BEGIN Provided records

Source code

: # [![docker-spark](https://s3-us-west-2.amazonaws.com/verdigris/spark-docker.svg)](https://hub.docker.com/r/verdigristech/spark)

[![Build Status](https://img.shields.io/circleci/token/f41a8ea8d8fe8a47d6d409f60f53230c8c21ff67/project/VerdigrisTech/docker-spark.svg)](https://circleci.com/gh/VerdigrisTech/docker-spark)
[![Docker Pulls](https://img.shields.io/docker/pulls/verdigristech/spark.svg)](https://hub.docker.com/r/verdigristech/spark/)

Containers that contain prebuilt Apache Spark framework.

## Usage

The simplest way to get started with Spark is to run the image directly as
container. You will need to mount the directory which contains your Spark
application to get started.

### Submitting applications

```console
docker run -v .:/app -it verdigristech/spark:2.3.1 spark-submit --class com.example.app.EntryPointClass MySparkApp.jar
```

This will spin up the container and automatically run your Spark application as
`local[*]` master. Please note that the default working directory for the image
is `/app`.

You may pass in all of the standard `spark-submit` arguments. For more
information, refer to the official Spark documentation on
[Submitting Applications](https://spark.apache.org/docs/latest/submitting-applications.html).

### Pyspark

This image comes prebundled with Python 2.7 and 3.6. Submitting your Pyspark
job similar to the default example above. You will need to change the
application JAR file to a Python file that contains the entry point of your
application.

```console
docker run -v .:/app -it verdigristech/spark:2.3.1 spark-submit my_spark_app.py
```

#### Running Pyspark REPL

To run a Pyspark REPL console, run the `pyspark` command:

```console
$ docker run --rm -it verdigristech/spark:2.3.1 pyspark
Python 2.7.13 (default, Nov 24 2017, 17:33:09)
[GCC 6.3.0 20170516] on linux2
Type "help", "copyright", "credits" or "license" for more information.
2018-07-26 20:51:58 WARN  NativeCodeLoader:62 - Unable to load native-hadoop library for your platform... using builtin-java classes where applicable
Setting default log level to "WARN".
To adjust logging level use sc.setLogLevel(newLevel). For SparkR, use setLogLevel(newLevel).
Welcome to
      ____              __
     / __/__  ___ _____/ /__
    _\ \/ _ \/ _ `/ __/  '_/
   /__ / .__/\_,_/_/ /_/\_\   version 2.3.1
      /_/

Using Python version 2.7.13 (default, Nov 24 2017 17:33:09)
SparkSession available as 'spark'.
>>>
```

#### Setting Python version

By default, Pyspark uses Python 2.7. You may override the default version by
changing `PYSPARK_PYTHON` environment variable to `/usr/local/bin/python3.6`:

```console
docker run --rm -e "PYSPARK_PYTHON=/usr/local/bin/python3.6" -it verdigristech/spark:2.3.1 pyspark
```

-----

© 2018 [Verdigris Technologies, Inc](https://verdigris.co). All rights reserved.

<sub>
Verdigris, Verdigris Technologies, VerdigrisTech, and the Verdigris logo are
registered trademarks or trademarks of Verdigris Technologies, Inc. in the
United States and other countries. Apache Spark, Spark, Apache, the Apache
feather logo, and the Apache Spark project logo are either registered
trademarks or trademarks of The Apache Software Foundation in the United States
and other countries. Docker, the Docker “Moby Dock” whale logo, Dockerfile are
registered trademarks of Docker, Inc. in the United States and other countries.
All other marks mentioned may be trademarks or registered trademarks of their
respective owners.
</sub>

END Provided records

◆ **Your assignment**
Based on the records above, how many lines hold the string "United"? Answer with the number by itself.

◆ **Response for this exercise**
3